WORK INSTRUCTIONS: Exact reproductions of all the entries, please, and no pictures.

Saved data entries:
::::::::

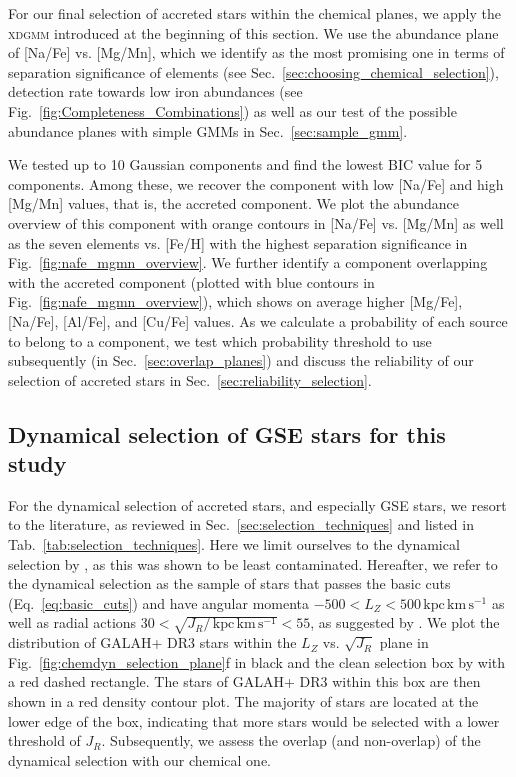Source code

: \documentclass[fleqn,usenatbib]{mnras}
\newcommand{\kpckms}{\,\mathrm{kpc\,km\,s^{-1}}}	%
\begin{document}
For our final selection of accreted stars within the chemical planes, we apply the \textsc{xdgmm} introduced at the beginning of this section. We use the abundance plane of [Na/Fe] vs. [Mg/Mn], which we identify as the most promising one in terms of separation significance of elements (see Sec.~\ref{sec:choosing_chemical_selection}), detection rate towards low iron abundances (see Fig.~\ref{fig:Completeness_Combinations}) as well as our test of the possible abundance planes with simple GMMs in Sec.~\ref{sec:sample_gmm}.

We tested up to 10 Gaussian components and find the lowest BIC value for 5 components. Among these, we recover the component with low [Na/Fe] and high [Mg/Mn] values, that is, the accreted component. We plot the abundance overview of this component with orange contours in [Na/Fe] vs. [Mg/Mn] as well as the seven elements vs. [Fe/H] with the highest separation significance in Fig.~\ref{fig:nafe_mgmn_overview}. We further identify a component overlapping with the accreted component (plotted with blue contours in Fig.~\ref{fig:nafe_mgmn_overview}), which shows on average higher [Mg/Fe], [Na/Fe], [Al/Fe], and [Cu/Fe] values. As we calculate a probability of each source to belong to a component, we test which probability threshold to use subsequently (in Sec.~\ref{sec:overlap_planes}) and discuss the reliability of our selection of accreted stars in Sec.~\ref{sec:reliability_selection}.

\subsection{Dynamical selection of GSE stars for this study} \label{sec:dynamical_selection}

For the dynamical selection of accreted stars, and especially GSE stars, we resort to the literature, as reviewed in Sec.~\ref{sec:selection_techniques} and listed in Tab.~\ref{tab:selection_techniques}. Here we limit ourselves to the dynamical selection by \citet{Feuillet2021}, as this was shown to be least contaminated. Hereafter, we refer to the dynamical selection as the sample of stars that passes the basic cuts (Eq.~\ref{eq:basic_cuts}) and have angular momenta $-500 < L_Z < 500 \kpckms$ as well as radial actions $30 < \sqrt{J_R / \kpckms} < 55$, as suggested by \citet{Feuillet2021}. We plot the distribution of GALAH+ DR3 stars within the $L_Z$ vs. $\sqrt{J_R}$ plane in Fig.~\ref{fig:chemdyn_selection_plane}f in black and the clean selection box by \citet{Feuillet2021} with a red dashed rectangle. The stars of GALAH+ DR3 within this box are then shown in a red density contour plot. The majority of stars are located at the lower edge of the box, indicating that more stars would be selected with a lower threshold of $J_R$. Subsequently, we assess the overlap (and non-overlap) of the dynamical selection with our chemical one.
\end{document}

::::::::

REPLY TO THE TASK:
Source code

: \documentclass[fleqn,usenatbib]{mnras}
\newcommand{\kpckms}{\,\mathrm{kpc\,km\,s^{-1}}}	%
\begin{document}
For our final selection of accreted stars within the chemical planes, we apply the \textsc{xdgmm} introduced at the beginning of this section. We use the abundance plane of [Na/Fe] vs. [Mg/Mn], which we identify as the most promising one in terms of separation significance of elements (see Sec.~\ref{sec:choosing_chemical_selection}), detection rate towards low iron abundances (see Fig.~\ref{fig:Completeness_Combinations}) as well as our test of the possible abundance planes with simple GMMs in Sec.~\ref{sec:sample_gmm}.

We tested up to 10 Gaussian components and find the lowest BIC value for 5 components. Among these, we recover the component with low [Na/Fe] and high [Mg/Mn] values, that is, the accreted component. We plot the abundance overview of this component with orange contours in [Na/Fe] vs. [Mg/Mn] as well as the seven elements vs. [Fe/H] with the highest separation significance in Fig.~\ref{fig:nafe_mgmn_overview}. We further identify a component overlapping with the accreted component (plotted with blue contours in Fig.~\ref{fig:nafe_mgmn_overview}), which shows on average higher [Mg/Fe], [Na/Fe], [Al/Fe], and [Cu/Fe] values. As we calculate a probability of each source to belong to a component, we test which probability threshold to use subsequently (in Sec.~\ref{sec:overlap_planes}) and discuss the reliability of our selection of accreted stars in Sec.~\ref{sec:reliability_selection}.

\subsection{Dynamical selection of GSE stars for this study} \label{sec:dynamical_selection}

For the dynamical selection of accreted stars, and especially GSE stars, we resort to the literature, as reviewed in Sec.~\ref{sec:selection_techniques} and listed in Tab.~\ref{tab:selection_techniques}. Here we limit ourselves to the dynamical selection by \citet{Feuillet2021}, as this was shown to be least contaminated. Hereafter, we refer to the dynamical selection as the sample of stars that passes the basic cuts (Eq.~\ref{eq:basic_cuts}) and have angular momenta $-500 < L_Z < 500 \kpckms$ as well as radial actions $30 < \sqrt{J_R / \kpckms} < 55$, as suggested by \citet{Feuillet2021}. We plot the distribution of GALAH+ DR3 stars within the $L_Z$ vs. $\sqrt{J_R}$ plane in Fig.~\ref{fig:chemdyn_selection_plane}f in black and the clean selection box by \citet{Feuillet2021} with a red dashed rectangle. The stars of GALAH+ DR3 within this box are then shown in a red density contour plot. The majority of stars are located at the lower edge of the box, indicating that more stars would be selected with a lower threshold of $J_R$. Subsequently, we assess the overlap (and non-overlap) of the dynamical selection with our chemical one.
\end{document}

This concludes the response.